Stored items:
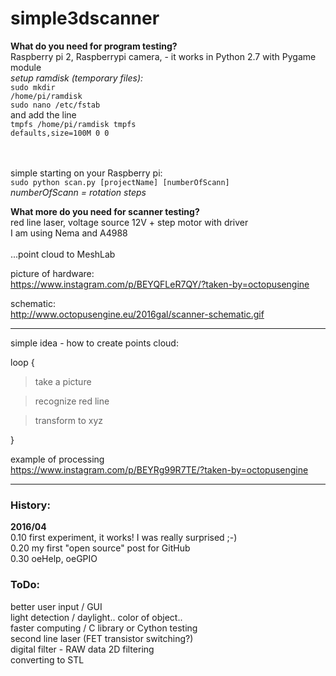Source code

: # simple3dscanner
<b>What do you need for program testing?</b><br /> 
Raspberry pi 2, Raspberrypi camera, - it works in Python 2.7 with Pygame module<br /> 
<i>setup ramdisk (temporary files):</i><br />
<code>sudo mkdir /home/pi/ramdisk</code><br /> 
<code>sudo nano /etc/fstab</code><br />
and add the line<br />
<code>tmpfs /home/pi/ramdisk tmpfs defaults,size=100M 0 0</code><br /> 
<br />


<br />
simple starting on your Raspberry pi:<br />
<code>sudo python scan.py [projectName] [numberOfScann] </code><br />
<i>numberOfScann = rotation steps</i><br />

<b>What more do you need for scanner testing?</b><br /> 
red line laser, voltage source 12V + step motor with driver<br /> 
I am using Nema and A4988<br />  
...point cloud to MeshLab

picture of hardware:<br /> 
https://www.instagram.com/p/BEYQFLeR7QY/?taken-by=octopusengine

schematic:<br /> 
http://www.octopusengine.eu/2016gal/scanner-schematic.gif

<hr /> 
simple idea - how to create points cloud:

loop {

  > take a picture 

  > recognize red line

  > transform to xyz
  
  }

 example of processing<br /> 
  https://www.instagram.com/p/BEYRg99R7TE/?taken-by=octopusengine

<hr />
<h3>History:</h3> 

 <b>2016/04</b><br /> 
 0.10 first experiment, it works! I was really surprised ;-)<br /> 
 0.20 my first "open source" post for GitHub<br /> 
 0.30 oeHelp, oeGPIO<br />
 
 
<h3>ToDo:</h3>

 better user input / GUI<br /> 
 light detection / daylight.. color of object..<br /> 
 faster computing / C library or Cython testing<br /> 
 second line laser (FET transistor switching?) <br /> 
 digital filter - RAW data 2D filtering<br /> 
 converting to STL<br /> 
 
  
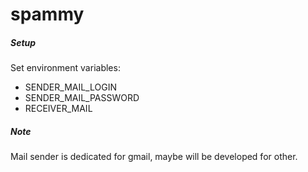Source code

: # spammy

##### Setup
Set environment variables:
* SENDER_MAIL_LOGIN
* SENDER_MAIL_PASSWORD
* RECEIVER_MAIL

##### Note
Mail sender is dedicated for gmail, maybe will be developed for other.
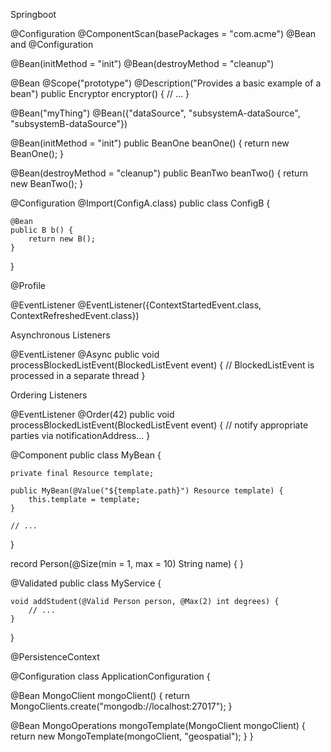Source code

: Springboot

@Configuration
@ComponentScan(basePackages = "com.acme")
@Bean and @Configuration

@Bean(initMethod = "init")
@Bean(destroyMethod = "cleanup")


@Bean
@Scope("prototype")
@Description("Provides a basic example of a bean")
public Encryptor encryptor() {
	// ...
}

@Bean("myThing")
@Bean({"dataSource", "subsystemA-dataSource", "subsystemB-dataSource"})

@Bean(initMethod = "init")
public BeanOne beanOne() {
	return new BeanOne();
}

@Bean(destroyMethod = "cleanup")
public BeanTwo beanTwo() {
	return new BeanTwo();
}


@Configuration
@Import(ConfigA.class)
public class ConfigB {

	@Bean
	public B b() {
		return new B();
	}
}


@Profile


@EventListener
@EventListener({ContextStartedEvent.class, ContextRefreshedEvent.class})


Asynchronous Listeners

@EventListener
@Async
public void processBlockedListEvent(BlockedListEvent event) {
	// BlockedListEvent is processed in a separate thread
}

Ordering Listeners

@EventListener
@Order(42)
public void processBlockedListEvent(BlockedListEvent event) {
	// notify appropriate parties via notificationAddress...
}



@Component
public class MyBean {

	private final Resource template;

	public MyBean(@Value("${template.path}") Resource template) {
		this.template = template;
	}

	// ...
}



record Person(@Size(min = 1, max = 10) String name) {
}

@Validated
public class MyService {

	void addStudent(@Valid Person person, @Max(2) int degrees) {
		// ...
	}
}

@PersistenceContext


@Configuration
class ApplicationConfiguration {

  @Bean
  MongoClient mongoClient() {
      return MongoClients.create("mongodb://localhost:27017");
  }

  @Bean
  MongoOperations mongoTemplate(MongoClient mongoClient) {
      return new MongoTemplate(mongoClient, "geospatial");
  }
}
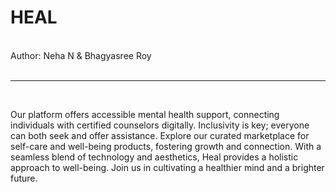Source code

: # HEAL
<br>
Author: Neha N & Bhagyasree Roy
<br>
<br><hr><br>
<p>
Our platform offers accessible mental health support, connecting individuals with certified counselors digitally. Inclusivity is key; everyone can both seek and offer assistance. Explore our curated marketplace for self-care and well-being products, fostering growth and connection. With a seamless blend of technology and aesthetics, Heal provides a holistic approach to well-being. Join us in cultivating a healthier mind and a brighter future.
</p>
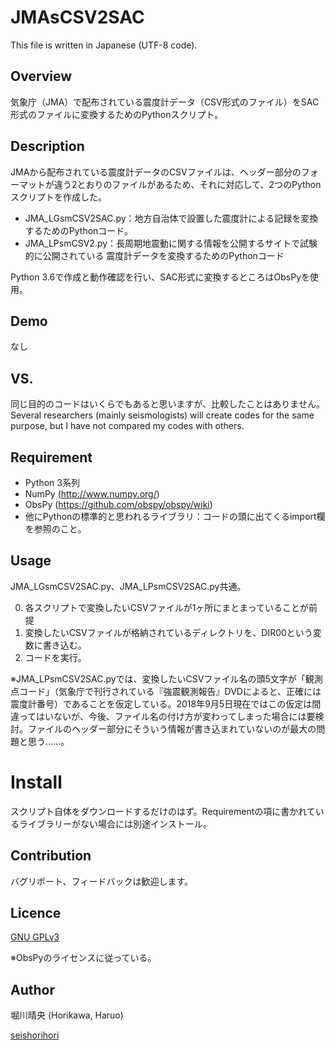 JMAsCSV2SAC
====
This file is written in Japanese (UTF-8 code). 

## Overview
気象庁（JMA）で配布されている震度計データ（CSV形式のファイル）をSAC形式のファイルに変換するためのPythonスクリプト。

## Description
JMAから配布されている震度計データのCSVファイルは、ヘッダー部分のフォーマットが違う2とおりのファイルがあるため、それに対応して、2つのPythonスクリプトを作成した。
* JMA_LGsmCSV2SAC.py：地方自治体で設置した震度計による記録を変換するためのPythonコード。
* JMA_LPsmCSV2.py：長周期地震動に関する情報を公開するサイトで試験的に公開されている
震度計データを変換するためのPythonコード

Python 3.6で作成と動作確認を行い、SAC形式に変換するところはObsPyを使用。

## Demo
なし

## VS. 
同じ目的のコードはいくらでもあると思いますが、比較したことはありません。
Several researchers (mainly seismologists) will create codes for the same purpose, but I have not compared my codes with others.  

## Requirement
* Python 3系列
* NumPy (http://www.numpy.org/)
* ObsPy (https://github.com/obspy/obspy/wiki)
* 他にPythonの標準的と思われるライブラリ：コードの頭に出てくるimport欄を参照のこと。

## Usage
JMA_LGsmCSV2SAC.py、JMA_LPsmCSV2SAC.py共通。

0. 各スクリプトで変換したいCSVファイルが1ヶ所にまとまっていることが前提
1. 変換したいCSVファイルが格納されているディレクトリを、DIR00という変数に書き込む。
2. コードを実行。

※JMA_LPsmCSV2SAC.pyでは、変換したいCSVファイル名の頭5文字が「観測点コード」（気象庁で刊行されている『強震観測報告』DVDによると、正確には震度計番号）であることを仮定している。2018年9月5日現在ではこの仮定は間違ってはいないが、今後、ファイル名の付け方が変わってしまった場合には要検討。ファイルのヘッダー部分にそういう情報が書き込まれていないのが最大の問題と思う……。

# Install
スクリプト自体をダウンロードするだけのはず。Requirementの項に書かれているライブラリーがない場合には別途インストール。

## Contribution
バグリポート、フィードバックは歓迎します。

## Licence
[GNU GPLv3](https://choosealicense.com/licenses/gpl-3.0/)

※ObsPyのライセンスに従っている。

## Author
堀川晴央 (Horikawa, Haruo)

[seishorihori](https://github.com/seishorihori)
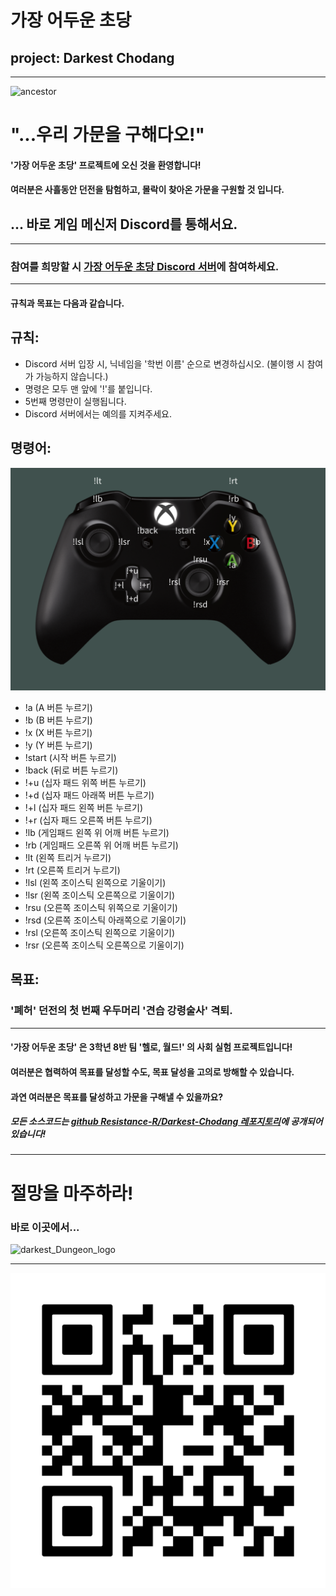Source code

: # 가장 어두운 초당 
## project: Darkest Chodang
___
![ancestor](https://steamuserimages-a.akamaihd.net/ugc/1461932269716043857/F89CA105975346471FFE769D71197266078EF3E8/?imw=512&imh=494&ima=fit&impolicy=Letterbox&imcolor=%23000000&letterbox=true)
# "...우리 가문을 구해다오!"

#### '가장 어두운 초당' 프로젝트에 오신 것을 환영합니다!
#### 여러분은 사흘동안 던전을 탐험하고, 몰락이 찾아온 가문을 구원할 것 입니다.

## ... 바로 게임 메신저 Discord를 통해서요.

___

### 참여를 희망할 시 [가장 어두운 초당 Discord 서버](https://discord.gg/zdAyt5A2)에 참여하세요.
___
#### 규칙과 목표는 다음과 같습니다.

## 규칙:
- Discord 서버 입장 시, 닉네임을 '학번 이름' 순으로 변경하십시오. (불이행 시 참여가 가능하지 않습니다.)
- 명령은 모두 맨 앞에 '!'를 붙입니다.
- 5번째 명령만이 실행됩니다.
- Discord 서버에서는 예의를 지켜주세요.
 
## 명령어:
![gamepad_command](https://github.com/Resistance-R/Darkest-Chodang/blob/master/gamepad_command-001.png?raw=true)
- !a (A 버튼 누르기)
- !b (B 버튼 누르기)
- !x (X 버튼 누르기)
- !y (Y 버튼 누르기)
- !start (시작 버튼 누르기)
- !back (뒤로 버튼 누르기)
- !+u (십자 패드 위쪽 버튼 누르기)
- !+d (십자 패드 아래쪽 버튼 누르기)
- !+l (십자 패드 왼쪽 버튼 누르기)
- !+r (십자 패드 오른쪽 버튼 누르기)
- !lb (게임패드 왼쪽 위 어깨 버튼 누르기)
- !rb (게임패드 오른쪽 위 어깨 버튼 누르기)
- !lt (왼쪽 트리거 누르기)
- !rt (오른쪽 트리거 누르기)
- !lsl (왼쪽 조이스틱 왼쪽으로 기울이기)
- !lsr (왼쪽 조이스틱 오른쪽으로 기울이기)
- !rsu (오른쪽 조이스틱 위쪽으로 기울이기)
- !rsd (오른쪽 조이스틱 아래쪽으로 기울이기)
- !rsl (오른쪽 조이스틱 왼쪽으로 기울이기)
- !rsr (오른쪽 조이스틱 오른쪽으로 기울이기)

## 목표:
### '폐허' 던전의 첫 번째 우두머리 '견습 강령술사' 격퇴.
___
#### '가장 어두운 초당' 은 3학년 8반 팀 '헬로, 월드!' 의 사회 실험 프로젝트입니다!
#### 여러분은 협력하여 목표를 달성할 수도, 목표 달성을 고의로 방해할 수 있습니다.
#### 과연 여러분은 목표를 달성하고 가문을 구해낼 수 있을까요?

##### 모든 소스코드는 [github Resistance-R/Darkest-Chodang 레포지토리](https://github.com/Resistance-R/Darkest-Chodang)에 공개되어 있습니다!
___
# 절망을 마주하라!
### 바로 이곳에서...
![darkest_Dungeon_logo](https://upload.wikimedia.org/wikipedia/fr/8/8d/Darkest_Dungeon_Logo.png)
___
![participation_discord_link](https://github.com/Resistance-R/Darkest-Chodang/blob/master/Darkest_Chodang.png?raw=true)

** TASK GOAL **
Write out exactly the lines that fall from the line with "public class ConfigB" to the line with "public class MyBean" in the records above, keeping both ends.

** OUTPUT FOR THIS TASK **
public class ConfigB {

	@Bean
	public B b() {
		return new B();
	}
}


@Profile


@EventListener
@EventListener({ContextStartedEvent.class, ContextRefreshedEvent.class})


Asynchronous Listeners

@EventListener
@Async
public void processBlockedListEvent(BlockedListEvent event) {
	// BlockedListEvent is processed in a separate thread
}

Ordering Listeners

@EventListener
@Order(42)
public void processBlockedListEvent(BlockedListEvent event) {
	// notify appropriate parties via notificationAddress...
}



@Component
public class MyBean {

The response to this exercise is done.